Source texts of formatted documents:
##############################

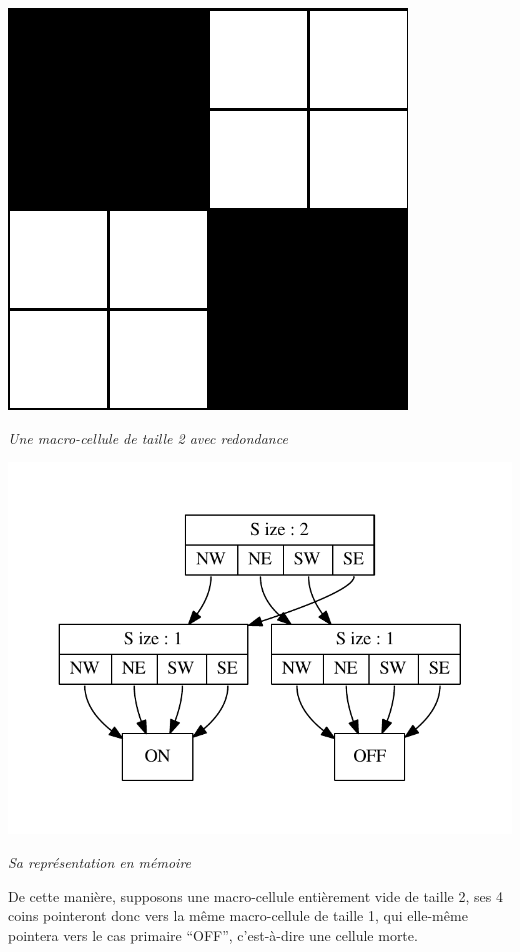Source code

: \documentclass[a4paper,12pt]{report}
\begin{document}
\begin{center}
    \includegraphics[scale=0.2]{redudancy_ex.png}

    \textit{Une macro-cellule de taille 2 avec redondance}

    \medskip

    \includegraphics{redudancy.pdf}

    \textit{Sa représentation en mémoire}
\end{center}
\medskip

De cette manière, supposons une macro-cellule entièrement vide de taille 2, ses
4 coins pointeront donc vers la même macro-cellule de taille 1, qui elle-même
pointera vers le cas primaire ``OFF'', c'est-à-dire une cellule morte.
\end{document}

##############################

• INSTRUCTIONS TO FOLLOW:
Leave the pictures out and reproduce each record exactly as written.

• EXERCISE ANSWER:
Source code

: \documentclass[a4paper,12pt]{report}
\begin{document}
\begin{center}
    \includegraphics[scale=0.2]{redudancy_ex.png}

    \textit{Une macro-cellule de taille 2 avec redondance}

    \medskip

    \includegraphics{redudancy.pdf}

    \textit{Sa représentation en mémoire}
\end{center}
\medskip

De cette manière, supposons une macro-cellule entièrement vide de taille 2, ses
4 coins pointeront donc vers la même macro-cellule de taille 1, qui elle-même
pointera vers le cas primaire ``OFF'', c'est-à-dire une cellule morte.
\end{document}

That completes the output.